Throughout the early stages of war, the government received good reports as to the quality of cadets entering the RAF and Fleet Air Arm. It was so impressed that it asked the ADCC to begin training young men who were waiting to be called into service. The ADCC willingly took on this very responsible job and in a very short space of time produced thousands of well qualified individuals who went to pass quickly through basic training.

The Air Training Corps is Established
Towards the end of 1940 the government realised the true value of the work done by the ADCC and agreed to take over its control.

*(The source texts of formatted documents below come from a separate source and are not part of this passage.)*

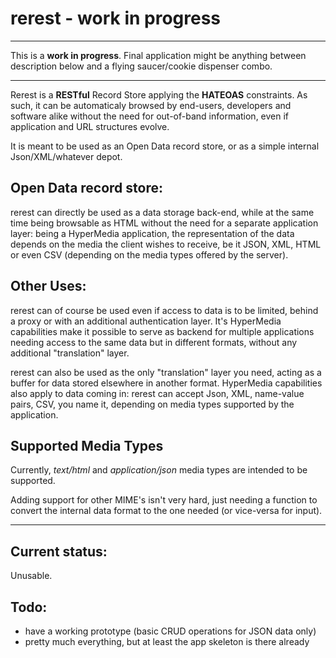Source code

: rerest - work in progress
=========================

----
This is a **work in progress**. Final application might be anything between description below and a flying saucer/cookie dispenser combo.

----

Rerest is a **RESTful** Record Store applying the **HATEOAS** constraints. As such, it can be automaticaly browsed by end-users, developers and software alike without the need for out-of-band information, even if application and URL structures evolve.

It is meant to be used as an Open Data record store, or as a simple internal Json/XML/whatever depot.

Open Data record store:
-----------------------
rerest can directly be used as a data storage back-end, while at the same time being browsable as HTML without the need for a separate application layer: being a HyperMedia application, the representation of the data depends on the media the client wishes to receive, be it JSON, XML, HTML or even CSV (depending on the media types offered by the server).

Other Uses:
-----------
rerest can of course be used even if access to data is to be limited, behind a proxy or with an additional authentication layer. It's HyperMedia capabilities make it possible to serve as backend for multiple applications needing access to the same data but in different formats, without any additional "translation" layer.

rerest can also be used as the only "translation" layer you need, acting as a buffer for data stored elsewhere in another format. HyperMedia capabilities also apply to data coming in: rerest can accept Json, XML, name-value pairs, CSV, you name it, depending on media types supported by the application.

Supported Media Types
---------------------
Currently, _text/html_ and _application/json_ media types are intended to be supported.

Adding support for other MIME's isn't very hard, just needing a function to convert the internal data format to the one needed (or vice-versa for input).

---

Current status:
---------------
Unusable.

Todo:
-----
 - have a working prototype (basic CRUD operations for JSON data only)
 - pretty much everything, but at least the app skeleton is there already

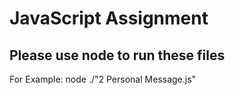 # JavaScript Assignment

## Please use node to run these files

For Example: node ./"2 Personal Message.js"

This meant a number of changes to the corps, and in fact brought about the birth of a completely new organisation, called the Air Training Corps. So on the 5 February 1941 the Air Training Corps (ATC) was officially established, with King George VI very kindly agreeing to be the Air Commodore-in-Chief, and issuing a Royal Warrant setting out the Corps' aims.
The number of young men responding to this new ATC was spectacular. Within the first month the size of the old ADCC had virtually doubled to more than 400 squadrons and after 12 months it was about 8 times as big. The new ATC badge was designed and, once approved by the King, it was published in August 1941. The motto VENTURE ADVENTURE, devised by Air Commodore Chamier, was adopted by the ATC and incorporated into the badge.
The new ATC squadrons adapted their training programmes to prepare young men for entry to the RAF. Squadrons arranged visits to RAF and Fleet Air Arm stations as part of the cadets' training and to let them fly as much as possible. Everybody wanted to fly but, with so few flights available, many cadets were disappointed. One solution designed to get cadets airborne was to introduce them to gliding. This would give cadets a chance to get the feel of an aircraft in flight and allow them to handle the controls. This obviously could not happen overnight. It would be many years before this dream could be realised.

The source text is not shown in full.